-- Input data --

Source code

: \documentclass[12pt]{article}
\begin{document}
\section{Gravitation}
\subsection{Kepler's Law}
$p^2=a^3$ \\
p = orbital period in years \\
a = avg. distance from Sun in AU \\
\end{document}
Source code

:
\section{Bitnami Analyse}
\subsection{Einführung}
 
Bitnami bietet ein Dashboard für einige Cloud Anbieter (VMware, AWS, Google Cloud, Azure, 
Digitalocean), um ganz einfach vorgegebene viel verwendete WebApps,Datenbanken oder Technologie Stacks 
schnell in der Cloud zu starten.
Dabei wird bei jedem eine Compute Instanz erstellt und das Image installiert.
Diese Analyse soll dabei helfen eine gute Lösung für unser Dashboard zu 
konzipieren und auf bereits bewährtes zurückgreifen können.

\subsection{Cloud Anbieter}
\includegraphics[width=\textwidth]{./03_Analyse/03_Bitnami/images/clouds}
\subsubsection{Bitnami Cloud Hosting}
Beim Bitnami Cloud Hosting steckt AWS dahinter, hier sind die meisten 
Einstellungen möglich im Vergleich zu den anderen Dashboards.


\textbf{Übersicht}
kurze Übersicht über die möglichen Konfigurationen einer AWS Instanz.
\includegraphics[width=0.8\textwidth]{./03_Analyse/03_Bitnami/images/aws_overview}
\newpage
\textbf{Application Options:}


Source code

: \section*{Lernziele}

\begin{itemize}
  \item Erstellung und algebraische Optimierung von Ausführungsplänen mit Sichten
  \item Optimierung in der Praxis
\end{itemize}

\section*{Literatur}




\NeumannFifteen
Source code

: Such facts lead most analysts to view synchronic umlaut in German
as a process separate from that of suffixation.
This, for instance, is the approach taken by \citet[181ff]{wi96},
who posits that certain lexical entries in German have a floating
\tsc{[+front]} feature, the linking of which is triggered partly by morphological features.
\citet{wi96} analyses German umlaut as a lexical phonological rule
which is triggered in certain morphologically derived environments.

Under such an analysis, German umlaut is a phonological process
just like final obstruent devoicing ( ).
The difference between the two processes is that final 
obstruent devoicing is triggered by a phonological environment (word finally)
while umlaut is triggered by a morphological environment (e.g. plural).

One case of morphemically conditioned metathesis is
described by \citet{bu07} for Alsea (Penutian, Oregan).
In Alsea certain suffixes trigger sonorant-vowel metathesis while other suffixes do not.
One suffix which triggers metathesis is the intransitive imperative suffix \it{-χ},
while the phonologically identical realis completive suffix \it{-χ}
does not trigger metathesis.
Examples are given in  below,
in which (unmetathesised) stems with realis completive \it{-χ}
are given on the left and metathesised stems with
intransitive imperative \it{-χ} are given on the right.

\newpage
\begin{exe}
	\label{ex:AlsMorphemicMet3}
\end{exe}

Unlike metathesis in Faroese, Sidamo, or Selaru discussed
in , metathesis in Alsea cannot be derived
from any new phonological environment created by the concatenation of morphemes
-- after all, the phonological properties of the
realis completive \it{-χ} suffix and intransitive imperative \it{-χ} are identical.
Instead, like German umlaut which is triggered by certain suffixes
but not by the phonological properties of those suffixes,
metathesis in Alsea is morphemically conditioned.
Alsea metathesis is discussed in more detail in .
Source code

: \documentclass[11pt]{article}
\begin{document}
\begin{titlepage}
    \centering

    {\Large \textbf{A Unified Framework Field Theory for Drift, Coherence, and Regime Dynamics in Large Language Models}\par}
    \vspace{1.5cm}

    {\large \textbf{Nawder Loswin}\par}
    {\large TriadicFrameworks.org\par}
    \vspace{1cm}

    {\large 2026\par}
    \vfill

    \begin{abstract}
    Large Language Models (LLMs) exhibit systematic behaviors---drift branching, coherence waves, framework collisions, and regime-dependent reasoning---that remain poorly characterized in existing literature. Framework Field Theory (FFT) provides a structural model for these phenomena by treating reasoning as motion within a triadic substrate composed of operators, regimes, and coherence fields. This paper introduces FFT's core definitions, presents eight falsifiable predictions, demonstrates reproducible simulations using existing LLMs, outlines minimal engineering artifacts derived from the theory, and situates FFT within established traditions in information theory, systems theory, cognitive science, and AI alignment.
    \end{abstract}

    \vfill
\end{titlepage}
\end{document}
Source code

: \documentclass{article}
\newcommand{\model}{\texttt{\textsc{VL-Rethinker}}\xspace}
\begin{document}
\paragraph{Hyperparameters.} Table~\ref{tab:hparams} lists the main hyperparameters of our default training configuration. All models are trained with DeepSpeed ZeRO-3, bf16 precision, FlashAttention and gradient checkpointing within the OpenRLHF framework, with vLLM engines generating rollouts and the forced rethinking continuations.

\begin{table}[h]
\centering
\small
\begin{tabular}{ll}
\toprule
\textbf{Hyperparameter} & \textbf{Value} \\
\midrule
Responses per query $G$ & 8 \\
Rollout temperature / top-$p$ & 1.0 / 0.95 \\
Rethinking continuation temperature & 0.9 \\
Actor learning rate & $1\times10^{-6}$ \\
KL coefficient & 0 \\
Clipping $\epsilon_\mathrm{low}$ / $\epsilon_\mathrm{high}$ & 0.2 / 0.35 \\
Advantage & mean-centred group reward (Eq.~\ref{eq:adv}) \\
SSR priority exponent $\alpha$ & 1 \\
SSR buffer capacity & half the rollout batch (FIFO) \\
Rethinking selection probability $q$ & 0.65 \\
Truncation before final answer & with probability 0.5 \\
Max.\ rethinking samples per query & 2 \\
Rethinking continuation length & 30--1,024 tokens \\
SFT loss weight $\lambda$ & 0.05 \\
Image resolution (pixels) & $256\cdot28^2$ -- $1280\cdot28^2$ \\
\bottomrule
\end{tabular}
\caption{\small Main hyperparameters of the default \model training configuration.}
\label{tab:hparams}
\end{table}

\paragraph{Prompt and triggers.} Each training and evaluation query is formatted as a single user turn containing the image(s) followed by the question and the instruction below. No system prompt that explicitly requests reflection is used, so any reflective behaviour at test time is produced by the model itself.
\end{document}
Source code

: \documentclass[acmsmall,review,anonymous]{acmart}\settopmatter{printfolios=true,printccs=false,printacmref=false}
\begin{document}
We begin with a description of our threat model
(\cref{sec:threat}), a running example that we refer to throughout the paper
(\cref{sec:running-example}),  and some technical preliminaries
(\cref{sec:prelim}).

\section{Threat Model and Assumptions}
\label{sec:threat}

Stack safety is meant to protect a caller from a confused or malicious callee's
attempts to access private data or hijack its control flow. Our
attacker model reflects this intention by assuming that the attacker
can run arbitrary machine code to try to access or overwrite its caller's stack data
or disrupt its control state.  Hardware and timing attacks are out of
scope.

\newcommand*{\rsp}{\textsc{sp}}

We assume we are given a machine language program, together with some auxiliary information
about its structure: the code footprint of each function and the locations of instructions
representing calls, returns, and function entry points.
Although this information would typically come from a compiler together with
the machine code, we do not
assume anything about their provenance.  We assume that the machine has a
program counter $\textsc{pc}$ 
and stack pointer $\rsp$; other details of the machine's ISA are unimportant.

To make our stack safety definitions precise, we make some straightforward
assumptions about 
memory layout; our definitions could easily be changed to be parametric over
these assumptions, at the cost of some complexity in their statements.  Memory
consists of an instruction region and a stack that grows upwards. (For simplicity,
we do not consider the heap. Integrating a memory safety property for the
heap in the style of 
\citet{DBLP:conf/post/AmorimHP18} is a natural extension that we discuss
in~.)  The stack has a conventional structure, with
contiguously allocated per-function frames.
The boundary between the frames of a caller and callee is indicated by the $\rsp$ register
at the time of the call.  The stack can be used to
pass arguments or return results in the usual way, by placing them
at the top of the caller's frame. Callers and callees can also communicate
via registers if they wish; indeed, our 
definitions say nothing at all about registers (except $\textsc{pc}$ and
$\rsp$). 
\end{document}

-- Assignment --
Your task is to find every line above containing the word "about" and copy it.

-- Reply --
about its structure: the code footprint of each function and the locations of instructions
assume anything about their provenance.  We assume that the machine has a
assumptions about 
definitions say nothing at all about registers (except $\textsc{pc}$ and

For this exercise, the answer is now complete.